TASK ITEM:
The entries below need to be written out exactly, with no pictures included.

Stored data:
==========
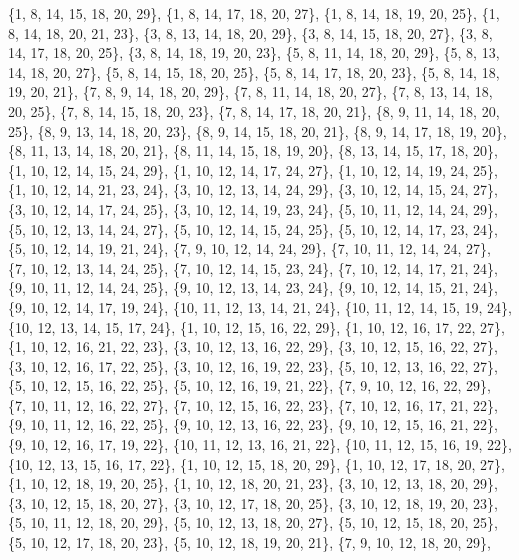 \documentclass[11pt,a4paper]{article}
\begin{document}
{\{1, 8, 14, 15, 18, 20, 29\}, \{1, 8, 14, 17, 18, 20, 27\}, \{1, 8, 14, 18, 19, 20, 25\}, \{1, 8, 14, 18, 20, 21, 23\}, \{3, 8, 13, 14, 18, 20, 29\},
\{3, 8, 14, 15, 18, 20, 27\}, \{3, 8, 14, 17, 18, 20, 25\}, \{3, 8, 14, 18, 19, 20, 23\}, \{5, 8, 11, 14, 18, 20, 29\}, \{5, 8, 13, 14, 18, 20, 27\},
\{5, 8, 14, 15, 18, 20, 25\}, \{5, 8, 14, 17, 18, 20, 23\}, \{5, 8, 14, 18, 19, 20, 21\}, \{7, 8, 9, 14, 18, 20, 29\}, \{7, 8, 11, 14, 18, 20, 27\},
\{7, 8, 13, 14, 18, 20, 25\}, \{7, 8, 14, 15, 18, 20, 23\}, \{7, 8, 14, 17, 18, 20, 21\}, \{8, 9, 11, 14, 18, 20, 25\}, \{8, 9, 13, 14, 18, 20, 23\},
\{8, 9, 14, 15, 18, 20, 21\}, \{8, 9, 14, 17, 18, 19, 20\}, \{8, 11, 13, 14, 18, 20, 21\}, \{8, 11, 14, 15, 18, 19, 20\}, \{8, 13, 14, 15, 17, 18, 20\},
\{1, 10, 12, 14, 15, 24, 29\}, \{1, 10, 12, 14, 17, 24, 27\}, \{1, 10, 12, 14, 19, 24, 25\}, \{1, 10, 12, 14, 21, 23, 24\}, \{3, 10, 12, 13, 14, 24, 29\},
\{3, 10, 12, 14, 15, 24, 27\}, \{3, 10, 12, 14, 17, 24, 25\}, \{3, 10, 12, 14, 19, 23, 24\}, \{5, 10, 11, 12, 14, 24, 29\}, \{5, 10, 12, 13, 14, 24, 27\},
\{5, 10, 12, 14, 15, 24, 25\}, \{5, 10, 12, 14, 17, 23, 24\}, \{5, 10, 12, 14, 19, 21, 24\}, \{7, 9, 10, 12, 14, 24, 29\}, \{7, 10, 11, 12, 14, 24, 27\},
\{7, 10, 12, 13, 14, 24, 25\}, \{7, 10, 12, 14, 15, 23, 24\}, \{7, 10, 12, 14, 17, 21, 24\}, \{9, 10, 11, 12, 14, 24, 25\}, \{9, 10, 12, 13, 14, 23, 24\},
\{9, 10, 12, 14, 15, 21, 24\}, \{9, 10, 12, 14, 17, 19, 24\}, \{10, 11, 12, 13, 14, 21, 24\}, \{10, 11, 12, 14, 15, 19, 24\}, \{10, 12, 13, 14, 15, 17, 24\},
\{1, 10, 12, 15, 16, 22, 29\}, \{1, 10, 12, 16, 17, 22, 27\}, \{1, 10, 12, 16, 21, 22, 23\}, \{3, 10, 12, 13, 16, 22, 29\}, \{3, 10, 12, 15, 16, 22, 27\},
\{3, 10, 12, 16, 17, 22, 25\}, \{3, 10, 12, 16, 19, 22, 23\}, \{5, 10, 12, 13, 16, 22, 27\}, \{5, 10, 12, 15, 16, 22, 25\}, \{5, 10, 12, 16, 19, 21, 22\},
\{7, 9, 10, 12, 16, 22, 29\}, \{7, 10, 11, 12, 16, 22, 27\}, \{7, 10, 12, 15, 16, 22, 23\}, \{7, 10, 12, 16, 17, 21, 22\}, \{9, 10, 11, 12, 16, 22, 25\},
\{9, 10, 12, 13, 16, 22, 23\}, \{9, 10, 12, 15, 16, 21, 22\}, \{9, 10, 12, 16, 17, 19, 22\}, \{10, 11, 12, 13, 16, 21, 22\}, \{10, 11, 12, 15, 16, 19, 22\},
\{10, 12, 13, 15, 16, 17, 22\}, \{1, 10, 12, 15, 18, 20, 29\}, \{1, 10, 12, 17, 18, 20, 27\}, \{1, 10, 12, 18, 19, 20, 25\}, \{1, 10, 12, 18, 20, 21, 23\},
\{3, 10, 12, 13, 18, 20, 29\}, \{3, 10, 12, 15, 18, 20, 27\}, \{3, 10, 12, 17, 18, 20, 25\}, \{3, 10, 12, 18, 19, 20, 23\}, \{5, 10, 11, 12, 18, 20, 29\},
\{5, 10, 12, 13, 18, 20, 27\}, \{5, 10, 12, 15, 18, 20, 25\}, \{5, 10, 12, 17, 18, 20, 23\}, \{5, 10, 12, 18, 19, 20, 21\}, \{7, 9, 10, 12, 18, 20, 29\},
}
\end{document}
==========
RESULT OF THE EXERCISE:
 \documentclass[11pt,a4paper]{article}
\begin{document}
{\{1, 8, 14, 15, 18, 20, 29\}, \{1, 8, 14, 17, 18, 20, 27\}, \{1, 8, 14, 18, 19, 20, 25\}, \{1, 8, 14, 18, 20, 21, 23\}, \{3, 8, 13, 14, 18, 20, 29\},
\{3, 8, 14, 15, 18, 20, 27\}, \{3, 8, 14, 17, 18, 20, 25\}, \{3, 8, 14, 18, 19, 20, 23\}, \{5, 8, 11, 14, 18, 20, 29\}, \{5, 8, 13, 14, 18, 20, 27\},
\{5, 8, 14, 15, 18, 20, 25\}, \{5, 8, 14, 17, 18, 20, 23\}, \{5, 8, 14, 18, 19, 20, 21\}, \{7, 8, 9, 14, 18, 20, 29\}, \{7, 8, 11, 14, 18, 20, 27\},
\{7, 8, 13, 14, 18, 20, 25\}, \{7, 8, 14, 15, 18, 20, 23\}, \{7, 8, 14, 17, 18, 20, 21\}, \{8, 9, 11, 14, 18, 20, 25\}, \{8, 9, 13, 14, 18, 20, 23\},
\{8, 9, 14, 15, 18, 20, 21\}, \{8, 9, 14, 17, 18, 19, 20\}, \{8, 11, 13, 14, 18, 20, 21\}, \{8, 11, 14, 15, 18, 19, 20\}, \{8, 13, 14, 15, 17, 18, 20\},
\{1, 10, 12, 14, 15, 24, 29\}, \{1, 10, 12, 14, 17, 24, 27\}, \{1, 10, 12, 14, 19, 24, 25\}, \{1, 10, 12, 14, 21, 23, 24\}, \{3, 10, 12, 13, 14, 24, 29\},
\{3, 10, 12, 14, 15, 24, 27\}, \{3, 10, 12, 14, 17, 24, 25\}, \{3, 10, 12, 14, 19, 23, 24\}, \{5, 10, 11, 12, 14, 24, 29\}, \{5, 10, 12, 13, 14, 24, 27\},
\{5, 10, 12, 14, 15, 24, 25\}, \{5, 10, 12, 14, 17, 23, 24\}, \{5, 10, 12, 14, 19, 21, 24\}, \{7, 9, 10, 12, 14, 24, 29\}, \{7, 10, 11, 12, 14, 24, 27\},
\{7, 10, 12, 13, 14, 24, 25\}, \{7, 10, 12, 14, 15, 23, 24\}, \{7, 10, 12, 14, 17, 21, 24\}, \{9, 10, 11, 12, 14, 24, 25\}, \{9, 10, 12, 13, 14, 23, 24\},
\{9, 10, 12, 14, 15, 21, 24\}, \{9, 10, 12, 14, 17, 19, 24\}, \{10, 11, 12, 13, 14, 21, 24\}, \{10, 11, 12, 14, 15, 19, 24\}, \{10, 12, 13, 14, 15, 17, 24\},
\{1, 10, 12, 15, 16, 22, 29\}, \{1, 10, 12, 16, 17, 22, 27\}, \{1, 10, 12, 16, 21, 22, 23\}, \{3, 10, 12, 13, 16, 22, 29\}, \{3, 10, 12, 15, 16, 22, 27\},
\{3, 10, 12, 16, 17, 22, 25\}, \{3, 10, 12, 16, 19, 22, 23\}, \{5, 10, 12, 13, 16, 22, 27\}, \{5, 10, 12, 15, 16, 22, 25\}, \{5, 10, 12, 16, 19, 21, 22\},
\{7, 9, 10, 12, 16, 22, 29\}, \{7, 10, 11, 12, 16, 22, 27\}, \{7, 10, 12, 15, 16, 22, 23\}, \{7, 10, 12, 16, 17, 21, 22\}, \{9, 10, 11, 12, 16, 22, 25\},
\{9, 10, 12, 13, 16, 22, 23\}, \{9, 10, 12, 15, 16, 21, 22\}, \{9, 10, 12, 16, 17, 19, 22\}, \{10, 11, 12, 13, 16, 21, 22\}, \{10, 11, 12, 15, 16, 19, 22\},
\{10, 12, 13, 15, 16, 17, 22\}, \{1, 10, 12, 15, 18, 20, 29\}, \{1, 10, 12, 17, 18, 20, 27\}, \{1, 10, 12, 18, 19, 20, 25\}, \{1, 10, 12, 18, 20, 21, 23\},
\{3, 10, 12, 13, 18, 20, 29\}, \{3, 10, 12, 15, 18, 20, 27\}, \{3, 10, 12, 17, 18, 20, 25\}, \{3, 10, 12, 18, 19, 20, 23\}, \{5, 10, 11, 12, 18, 20, 29\},
\{5, 10, 12, 13, 18, 20, 27\}, \{5, 10, 12, 15, 18, 20, 25\}, \{5, 10, 12, 17, 18, 20, 23\}, \{5, 10, 12, 18, 19, 20, 21\}, \{7, 9, 10, 12, 18, 20, 29\},
}
\end{document}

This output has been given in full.